▸ Task prompt
Your answer should be a single number: how many lines in the data below hold the string "Edition".

Content starts

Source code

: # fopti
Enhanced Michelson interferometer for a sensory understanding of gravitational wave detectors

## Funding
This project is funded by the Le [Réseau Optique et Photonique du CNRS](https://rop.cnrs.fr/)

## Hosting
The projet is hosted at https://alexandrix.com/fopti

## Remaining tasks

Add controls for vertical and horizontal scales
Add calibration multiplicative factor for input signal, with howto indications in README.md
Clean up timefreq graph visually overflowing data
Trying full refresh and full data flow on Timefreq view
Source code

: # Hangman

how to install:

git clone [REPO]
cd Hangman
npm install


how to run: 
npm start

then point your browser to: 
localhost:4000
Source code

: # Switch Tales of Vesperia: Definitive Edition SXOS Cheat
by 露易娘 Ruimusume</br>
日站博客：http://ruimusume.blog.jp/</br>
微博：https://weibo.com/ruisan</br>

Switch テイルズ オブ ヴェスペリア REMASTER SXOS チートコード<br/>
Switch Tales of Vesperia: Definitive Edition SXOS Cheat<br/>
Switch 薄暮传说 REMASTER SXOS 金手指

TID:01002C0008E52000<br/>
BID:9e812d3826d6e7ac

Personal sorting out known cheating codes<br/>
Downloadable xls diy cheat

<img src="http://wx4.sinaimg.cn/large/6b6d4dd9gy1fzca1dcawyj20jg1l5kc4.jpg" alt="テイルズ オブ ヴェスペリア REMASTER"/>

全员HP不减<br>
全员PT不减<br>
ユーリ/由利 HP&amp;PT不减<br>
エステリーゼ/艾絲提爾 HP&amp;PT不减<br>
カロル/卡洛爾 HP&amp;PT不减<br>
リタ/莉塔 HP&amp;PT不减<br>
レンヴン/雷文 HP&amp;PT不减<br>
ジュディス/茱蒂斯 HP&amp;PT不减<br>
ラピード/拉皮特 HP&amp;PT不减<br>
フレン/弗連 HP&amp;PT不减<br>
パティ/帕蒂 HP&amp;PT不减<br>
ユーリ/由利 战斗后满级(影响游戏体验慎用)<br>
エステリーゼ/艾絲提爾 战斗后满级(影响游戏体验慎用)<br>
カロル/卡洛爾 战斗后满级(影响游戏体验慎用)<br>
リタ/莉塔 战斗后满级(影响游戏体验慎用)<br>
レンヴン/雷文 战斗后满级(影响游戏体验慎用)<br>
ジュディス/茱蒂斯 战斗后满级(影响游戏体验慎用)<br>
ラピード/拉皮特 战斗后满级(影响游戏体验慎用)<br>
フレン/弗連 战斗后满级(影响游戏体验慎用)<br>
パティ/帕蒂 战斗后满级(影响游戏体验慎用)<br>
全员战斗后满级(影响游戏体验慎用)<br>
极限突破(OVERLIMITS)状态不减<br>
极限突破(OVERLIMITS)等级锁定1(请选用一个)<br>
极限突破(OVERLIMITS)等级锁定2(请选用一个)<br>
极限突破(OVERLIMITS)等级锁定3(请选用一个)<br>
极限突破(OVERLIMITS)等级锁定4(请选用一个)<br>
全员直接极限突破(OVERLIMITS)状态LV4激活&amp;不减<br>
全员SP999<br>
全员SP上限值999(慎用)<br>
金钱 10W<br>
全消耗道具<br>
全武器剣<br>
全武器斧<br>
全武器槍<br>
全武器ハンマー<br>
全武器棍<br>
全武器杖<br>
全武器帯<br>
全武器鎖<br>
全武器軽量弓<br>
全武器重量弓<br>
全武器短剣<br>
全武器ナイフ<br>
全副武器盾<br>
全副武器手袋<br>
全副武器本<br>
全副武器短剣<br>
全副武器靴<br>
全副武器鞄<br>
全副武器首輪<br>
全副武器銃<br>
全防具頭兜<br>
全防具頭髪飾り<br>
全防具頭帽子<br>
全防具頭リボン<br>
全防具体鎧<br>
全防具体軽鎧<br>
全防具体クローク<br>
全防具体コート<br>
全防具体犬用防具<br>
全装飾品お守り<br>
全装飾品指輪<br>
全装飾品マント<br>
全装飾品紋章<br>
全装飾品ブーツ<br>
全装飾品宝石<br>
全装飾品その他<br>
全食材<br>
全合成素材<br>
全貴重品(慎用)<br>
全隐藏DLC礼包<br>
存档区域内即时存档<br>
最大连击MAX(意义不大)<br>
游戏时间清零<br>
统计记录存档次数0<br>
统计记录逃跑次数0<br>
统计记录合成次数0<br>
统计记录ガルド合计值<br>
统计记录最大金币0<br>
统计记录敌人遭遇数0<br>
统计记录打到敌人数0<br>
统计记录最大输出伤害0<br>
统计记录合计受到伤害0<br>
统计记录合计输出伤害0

Content ends

▸ Answer area
2